Over the three days at the show, I found myself drawn to seeking out trends and patterns – both in terms of the products on offer, and the messages from the eye care practitioners attending the event.
Developments in 3D printing was one area that caught my attention. While companies like Canadian based Specsy have been working to finesse their eyewear offering, I was also able to catch-up with Luxexcel – the world’s first manufacturer of 3D printed ophthalmic lenses.
Speaking to the company’s chief operating officer, Joost van Abeelen, we discussed if Luxexcel recognised itself as a disruptor in the optical industry. His answer was clear: “We do not want to go head-to-head with the industry. Being a disruptor is not and never was a goal. What we do is never going to replace the manufacture of progressive lenses.”

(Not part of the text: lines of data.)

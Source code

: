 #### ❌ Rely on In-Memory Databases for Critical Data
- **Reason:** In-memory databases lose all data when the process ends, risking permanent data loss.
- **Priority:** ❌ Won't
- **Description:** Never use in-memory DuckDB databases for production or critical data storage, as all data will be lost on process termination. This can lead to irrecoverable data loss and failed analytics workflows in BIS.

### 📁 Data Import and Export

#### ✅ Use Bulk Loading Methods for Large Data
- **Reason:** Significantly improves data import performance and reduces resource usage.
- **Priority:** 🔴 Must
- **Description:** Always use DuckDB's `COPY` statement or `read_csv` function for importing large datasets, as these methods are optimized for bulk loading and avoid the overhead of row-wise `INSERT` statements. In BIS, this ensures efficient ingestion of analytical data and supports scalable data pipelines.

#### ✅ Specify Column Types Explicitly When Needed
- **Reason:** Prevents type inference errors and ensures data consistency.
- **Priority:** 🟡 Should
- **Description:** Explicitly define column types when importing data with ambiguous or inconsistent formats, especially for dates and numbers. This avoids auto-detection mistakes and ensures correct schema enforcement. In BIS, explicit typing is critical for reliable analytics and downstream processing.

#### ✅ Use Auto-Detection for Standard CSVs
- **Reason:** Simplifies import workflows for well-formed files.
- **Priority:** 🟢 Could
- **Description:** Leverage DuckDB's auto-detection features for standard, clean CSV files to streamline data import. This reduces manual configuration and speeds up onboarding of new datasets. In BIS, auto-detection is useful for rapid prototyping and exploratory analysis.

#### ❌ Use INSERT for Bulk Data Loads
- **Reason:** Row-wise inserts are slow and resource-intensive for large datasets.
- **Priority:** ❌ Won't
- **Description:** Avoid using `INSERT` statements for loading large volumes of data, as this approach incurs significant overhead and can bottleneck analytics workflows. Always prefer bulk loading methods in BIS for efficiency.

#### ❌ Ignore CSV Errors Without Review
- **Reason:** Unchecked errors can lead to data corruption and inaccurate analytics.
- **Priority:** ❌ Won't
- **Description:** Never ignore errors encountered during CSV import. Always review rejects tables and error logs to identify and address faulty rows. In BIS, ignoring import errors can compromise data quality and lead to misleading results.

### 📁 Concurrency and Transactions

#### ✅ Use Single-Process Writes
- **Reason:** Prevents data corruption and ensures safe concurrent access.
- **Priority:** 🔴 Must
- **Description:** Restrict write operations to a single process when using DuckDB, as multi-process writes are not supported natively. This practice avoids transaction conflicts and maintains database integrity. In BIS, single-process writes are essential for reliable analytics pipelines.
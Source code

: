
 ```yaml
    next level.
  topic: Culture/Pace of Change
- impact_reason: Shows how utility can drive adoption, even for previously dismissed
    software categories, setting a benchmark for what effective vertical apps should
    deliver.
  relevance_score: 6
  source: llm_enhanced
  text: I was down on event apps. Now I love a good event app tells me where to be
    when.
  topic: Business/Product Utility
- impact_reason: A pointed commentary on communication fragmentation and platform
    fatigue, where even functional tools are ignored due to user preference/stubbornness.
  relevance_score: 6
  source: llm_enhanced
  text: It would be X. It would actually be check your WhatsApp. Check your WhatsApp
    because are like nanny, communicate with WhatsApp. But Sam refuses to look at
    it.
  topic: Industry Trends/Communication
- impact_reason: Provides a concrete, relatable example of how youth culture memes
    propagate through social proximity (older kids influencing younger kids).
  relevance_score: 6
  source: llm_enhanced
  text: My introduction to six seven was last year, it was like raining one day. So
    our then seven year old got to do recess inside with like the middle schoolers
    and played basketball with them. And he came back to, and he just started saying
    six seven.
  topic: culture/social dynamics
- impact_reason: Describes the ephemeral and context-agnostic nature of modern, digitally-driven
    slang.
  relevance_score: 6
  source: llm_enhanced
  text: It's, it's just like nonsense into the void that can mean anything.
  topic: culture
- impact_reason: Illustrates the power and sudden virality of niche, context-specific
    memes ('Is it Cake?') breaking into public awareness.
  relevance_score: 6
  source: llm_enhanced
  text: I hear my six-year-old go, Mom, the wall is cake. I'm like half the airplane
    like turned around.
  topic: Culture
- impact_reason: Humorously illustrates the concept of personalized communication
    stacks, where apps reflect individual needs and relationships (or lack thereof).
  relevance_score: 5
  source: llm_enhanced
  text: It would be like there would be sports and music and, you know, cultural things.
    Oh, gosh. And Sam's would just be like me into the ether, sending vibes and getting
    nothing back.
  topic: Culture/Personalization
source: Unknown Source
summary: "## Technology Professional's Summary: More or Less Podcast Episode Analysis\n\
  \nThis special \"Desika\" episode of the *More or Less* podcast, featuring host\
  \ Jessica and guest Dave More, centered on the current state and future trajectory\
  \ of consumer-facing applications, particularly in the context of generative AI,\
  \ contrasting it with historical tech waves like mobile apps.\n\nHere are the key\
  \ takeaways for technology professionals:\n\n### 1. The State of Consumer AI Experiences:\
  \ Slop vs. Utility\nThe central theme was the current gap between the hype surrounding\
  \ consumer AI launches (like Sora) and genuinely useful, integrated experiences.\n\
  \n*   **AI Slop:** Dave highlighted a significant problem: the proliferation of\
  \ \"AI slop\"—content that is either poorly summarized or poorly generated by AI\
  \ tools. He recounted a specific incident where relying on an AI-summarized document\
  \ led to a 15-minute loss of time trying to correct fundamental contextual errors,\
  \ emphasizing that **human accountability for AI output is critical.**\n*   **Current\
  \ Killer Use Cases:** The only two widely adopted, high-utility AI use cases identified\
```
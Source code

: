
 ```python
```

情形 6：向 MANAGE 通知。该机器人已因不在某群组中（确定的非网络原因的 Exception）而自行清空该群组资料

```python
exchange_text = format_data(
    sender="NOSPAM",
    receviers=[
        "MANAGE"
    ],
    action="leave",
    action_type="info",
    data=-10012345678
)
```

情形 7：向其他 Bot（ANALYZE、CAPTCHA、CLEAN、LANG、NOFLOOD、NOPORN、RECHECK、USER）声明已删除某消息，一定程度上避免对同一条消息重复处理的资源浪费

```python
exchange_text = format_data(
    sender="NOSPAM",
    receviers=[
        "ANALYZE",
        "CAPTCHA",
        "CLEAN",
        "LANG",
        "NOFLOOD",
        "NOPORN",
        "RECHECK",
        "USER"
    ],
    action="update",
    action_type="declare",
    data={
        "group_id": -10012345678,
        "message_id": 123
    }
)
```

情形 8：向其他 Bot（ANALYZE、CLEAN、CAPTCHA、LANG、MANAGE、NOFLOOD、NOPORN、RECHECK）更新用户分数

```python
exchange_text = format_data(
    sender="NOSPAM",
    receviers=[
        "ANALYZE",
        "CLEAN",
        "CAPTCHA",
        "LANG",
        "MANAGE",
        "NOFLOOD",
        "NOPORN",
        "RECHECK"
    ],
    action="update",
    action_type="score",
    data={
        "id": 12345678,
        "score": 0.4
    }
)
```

Another company that is happier to embrace the disruptor label is Eyoto – although they were quick to remind me that change should be seen as a force for good.
This pioneering UK company, born as an Aston University tech start-up, has launched lens analysis equipment.
Describing the eMap as a game-changer, the in-practice tool uses power mapping and lens surface inspection to check uncut lenses or completed eyewear before passing on to the customer. Another iteration of the technology is available for lens laboratories.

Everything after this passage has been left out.